-------- Supplied data
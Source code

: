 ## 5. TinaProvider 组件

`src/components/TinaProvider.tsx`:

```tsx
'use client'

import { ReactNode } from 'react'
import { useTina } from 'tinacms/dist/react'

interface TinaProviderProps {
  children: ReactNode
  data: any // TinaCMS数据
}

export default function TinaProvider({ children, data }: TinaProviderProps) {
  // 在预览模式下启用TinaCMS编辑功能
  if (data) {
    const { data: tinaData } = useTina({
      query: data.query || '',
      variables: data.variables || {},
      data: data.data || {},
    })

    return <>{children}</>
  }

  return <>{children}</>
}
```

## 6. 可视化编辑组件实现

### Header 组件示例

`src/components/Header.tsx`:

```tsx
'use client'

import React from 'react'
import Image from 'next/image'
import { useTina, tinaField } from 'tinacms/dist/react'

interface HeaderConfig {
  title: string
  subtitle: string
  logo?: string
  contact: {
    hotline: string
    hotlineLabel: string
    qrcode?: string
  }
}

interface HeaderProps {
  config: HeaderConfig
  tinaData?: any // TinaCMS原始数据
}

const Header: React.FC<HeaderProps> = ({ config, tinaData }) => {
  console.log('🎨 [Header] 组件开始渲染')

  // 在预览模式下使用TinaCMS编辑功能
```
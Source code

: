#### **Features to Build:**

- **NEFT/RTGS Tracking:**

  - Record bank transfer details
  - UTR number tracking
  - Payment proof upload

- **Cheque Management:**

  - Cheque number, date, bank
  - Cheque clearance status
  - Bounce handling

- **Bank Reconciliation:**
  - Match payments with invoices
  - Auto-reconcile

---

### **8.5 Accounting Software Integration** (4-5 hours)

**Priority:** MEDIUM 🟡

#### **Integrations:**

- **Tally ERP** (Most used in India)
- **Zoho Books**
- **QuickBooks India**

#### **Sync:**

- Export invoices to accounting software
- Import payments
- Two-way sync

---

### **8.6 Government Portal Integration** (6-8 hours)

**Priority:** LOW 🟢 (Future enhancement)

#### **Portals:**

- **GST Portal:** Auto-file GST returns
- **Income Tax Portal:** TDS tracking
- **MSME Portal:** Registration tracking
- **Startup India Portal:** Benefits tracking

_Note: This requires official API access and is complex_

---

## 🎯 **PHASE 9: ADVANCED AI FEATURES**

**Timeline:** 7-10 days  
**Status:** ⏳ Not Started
----------------
Activity >>
What is the number of lines in the material above that carry the word "useTina"? Respond with that count and nothing more.

Solution below >>
3